Closed lezcano closed 3 years ago
Thanks for the proposal @Lezcano. It sounds sensible, it would be good to get some confirmation that this is the right thing to do. One way to go about that would be to check some of the svd
usages in SciPy. Over 50% of those do not use full_matrices
at all, which is likely due to the authors just going with the default. If you pick, say, 3 or 5 examples from SciPy and show that they get more efficient if adding full_matrices=False
without introducing algorithmic/accuracy issues, then that'd be clear evidence that changing to the more efficient default makes sense.
That makes sense. I'll show a few examples here going in the order as they appear when you look for linalg.svd
in the SciPy repo together with one from the svd tests. I will omit those where the compute_uv=False
is used, as for those the flag full_matrices
does nothing.
test_svds.py L19. Called from a number of places in the file.
It performs an SVD and then orders the singular values (and the singular vectors) increasingly or decreasingly. In every call within the file, the code makes sure that the k
passed is less than k = min(m, n)
for a matrix of size m x n
. In other words, full_matrices=False
should have been used here.
Trust region methods. The SVD is used with full_matrices=False
.
Test multivariate normal. The SVD is used without full_matrices
to generate a random orthogonal matrix. This is not a good use of svd
, it should be replaced by a qr
. The reason is that it is possible to prove that it a matrix has entries distributed as a standard normal, the Q
of its qr
decomposition is distributed as the Haar measure on the orthogonal group. Also, qr
is much faster than svd
. All this is implemented carefully and efficiently in stats.ortho_group
.
K-means clustering. The SVD is used with full_matrices=False
.
test_basic.py. It is used without parameters but on a square matrix. As such, the behaviour with full_matrices=False
would be the same.
rotation.py It is used without parameters but on a square matrix. As such, the behaviour with full_matrices=False
would be the same.
Summary: These first examples show that in all the cases using full_matrices=False
is either beneficial or a noop or shows some problems with the code. The most problematic point is the third one, where one might find examples in which the user did intend to use full_matrices=True
(for correct reasons or not) and changing the default would break code. That being said, it is clear that the full_matrices=False
default is a saner one from an API perspective.
Thanks @Lezcano! That's convincing to me, +1 for changing the default. And I guess it's time to open a SciPy PR:)
This is not accurate as in the mistake is that the 'reduced' part is about numpy.linalg.qr
.
In scipy.linalg.qr and scipy.linalg.svd
all return the full output by default and there is no inconsistency. This is in line with dense usage since most of the use cases require full output rather than the economy output.

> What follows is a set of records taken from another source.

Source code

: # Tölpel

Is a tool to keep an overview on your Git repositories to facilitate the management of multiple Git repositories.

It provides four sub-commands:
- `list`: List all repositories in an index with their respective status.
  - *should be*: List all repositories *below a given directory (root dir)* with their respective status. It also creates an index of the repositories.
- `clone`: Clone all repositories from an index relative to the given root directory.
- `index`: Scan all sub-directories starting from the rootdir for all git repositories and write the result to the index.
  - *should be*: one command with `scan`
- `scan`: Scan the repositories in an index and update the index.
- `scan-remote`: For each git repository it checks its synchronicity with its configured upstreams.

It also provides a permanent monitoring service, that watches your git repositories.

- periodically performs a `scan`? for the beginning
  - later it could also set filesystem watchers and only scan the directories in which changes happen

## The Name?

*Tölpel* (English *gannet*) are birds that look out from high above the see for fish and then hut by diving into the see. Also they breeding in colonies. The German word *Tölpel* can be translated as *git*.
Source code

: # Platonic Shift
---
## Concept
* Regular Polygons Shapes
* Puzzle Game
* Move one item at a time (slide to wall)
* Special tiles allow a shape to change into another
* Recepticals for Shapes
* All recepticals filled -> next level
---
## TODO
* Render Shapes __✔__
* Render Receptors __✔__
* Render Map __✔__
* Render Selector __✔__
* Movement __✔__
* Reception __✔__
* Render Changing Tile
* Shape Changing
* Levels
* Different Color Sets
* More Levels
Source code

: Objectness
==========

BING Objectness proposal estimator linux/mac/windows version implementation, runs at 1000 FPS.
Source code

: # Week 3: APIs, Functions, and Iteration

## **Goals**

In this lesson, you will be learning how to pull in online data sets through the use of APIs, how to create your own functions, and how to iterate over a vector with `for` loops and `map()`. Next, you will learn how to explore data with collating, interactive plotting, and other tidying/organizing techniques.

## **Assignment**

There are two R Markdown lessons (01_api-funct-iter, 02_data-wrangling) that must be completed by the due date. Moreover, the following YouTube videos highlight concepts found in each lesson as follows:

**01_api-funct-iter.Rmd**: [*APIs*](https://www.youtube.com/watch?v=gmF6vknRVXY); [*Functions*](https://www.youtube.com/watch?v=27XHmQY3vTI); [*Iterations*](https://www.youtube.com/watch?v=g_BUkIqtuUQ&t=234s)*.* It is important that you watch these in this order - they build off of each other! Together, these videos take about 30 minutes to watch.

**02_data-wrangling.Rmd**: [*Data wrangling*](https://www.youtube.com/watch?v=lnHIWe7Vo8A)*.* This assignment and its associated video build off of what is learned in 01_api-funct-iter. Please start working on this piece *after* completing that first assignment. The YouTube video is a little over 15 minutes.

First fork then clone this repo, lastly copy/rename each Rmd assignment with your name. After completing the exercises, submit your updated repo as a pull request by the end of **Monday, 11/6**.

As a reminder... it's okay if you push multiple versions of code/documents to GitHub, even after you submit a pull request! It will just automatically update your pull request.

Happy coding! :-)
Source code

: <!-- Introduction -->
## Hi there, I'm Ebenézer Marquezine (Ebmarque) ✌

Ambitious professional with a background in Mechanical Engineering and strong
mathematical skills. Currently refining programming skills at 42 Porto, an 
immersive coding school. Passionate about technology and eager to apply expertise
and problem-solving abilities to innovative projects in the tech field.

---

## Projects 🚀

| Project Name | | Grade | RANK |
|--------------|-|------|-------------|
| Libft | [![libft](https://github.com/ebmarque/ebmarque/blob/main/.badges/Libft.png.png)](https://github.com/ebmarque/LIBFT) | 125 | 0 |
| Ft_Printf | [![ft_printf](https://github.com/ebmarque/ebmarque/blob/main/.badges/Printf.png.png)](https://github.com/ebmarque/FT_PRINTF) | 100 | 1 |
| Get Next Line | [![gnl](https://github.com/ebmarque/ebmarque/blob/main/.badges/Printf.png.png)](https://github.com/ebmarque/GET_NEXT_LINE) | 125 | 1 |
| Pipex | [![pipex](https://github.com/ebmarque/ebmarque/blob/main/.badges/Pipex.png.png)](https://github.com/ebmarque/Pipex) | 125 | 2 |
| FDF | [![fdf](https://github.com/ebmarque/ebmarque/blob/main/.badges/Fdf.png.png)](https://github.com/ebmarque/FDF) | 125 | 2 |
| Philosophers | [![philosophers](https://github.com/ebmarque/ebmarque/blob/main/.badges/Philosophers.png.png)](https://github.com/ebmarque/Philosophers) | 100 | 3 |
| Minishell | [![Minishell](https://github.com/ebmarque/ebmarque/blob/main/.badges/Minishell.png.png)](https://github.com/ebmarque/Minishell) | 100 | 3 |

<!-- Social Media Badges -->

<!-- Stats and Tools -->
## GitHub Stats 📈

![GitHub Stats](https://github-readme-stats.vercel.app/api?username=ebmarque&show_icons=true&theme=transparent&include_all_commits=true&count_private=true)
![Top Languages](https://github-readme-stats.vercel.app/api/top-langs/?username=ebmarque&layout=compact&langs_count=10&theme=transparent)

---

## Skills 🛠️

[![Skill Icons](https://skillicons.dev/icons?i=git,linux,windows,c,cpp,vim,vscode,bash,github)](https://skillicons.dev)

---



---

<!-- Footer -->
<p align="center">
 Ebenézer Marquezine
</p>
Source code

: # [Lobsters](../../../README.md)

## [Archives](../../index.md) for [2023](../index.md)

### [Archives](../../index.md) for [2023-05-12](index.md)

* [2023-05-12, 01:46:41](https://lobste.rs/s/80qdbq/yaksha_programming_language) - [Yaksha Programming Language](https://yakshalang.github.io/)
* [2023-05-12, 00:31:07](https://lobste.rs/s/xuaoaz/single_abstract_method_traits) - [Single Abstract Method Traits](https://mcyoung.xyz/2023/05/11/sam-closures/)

I agree, when I've used svd I cannot think of a case where I did not set full_matrices=False
.
@ilayn Can you elaborate a bit more on "most of the use cases require full output"? Which use cases do you have in mind?
Like I mentioned almost all. From signal processing to control theory, identification, more esoteric matrix decompositions we always use full matrices. Other than low rank approximations and least squares problems I don't encounter economy mode of svds since often thin svd is comparable to QR to change the basis. Compact SVD is also a low-rank approximation but you can also use iterative methods with better performance for sizes of matrices that would make any difference.
For reduced QR that's a mixed bag since depending on the matrix shape you can get both as useful as possible however that doesn't grant a ticket for changing the default to thin qr. Julia stopped the economy mode in 0.7ish for defaults I think, matlab also doesn't do thin or reduced by default for SVD or QR.
So is the case for Mathematica for SVD but returns thin for QR but I haven't checked since years. Thus the only two I know of that doesn't fit the rest is numpy qr and mathematica qr which are strange. I wasn't around then so I don't know why it is selected.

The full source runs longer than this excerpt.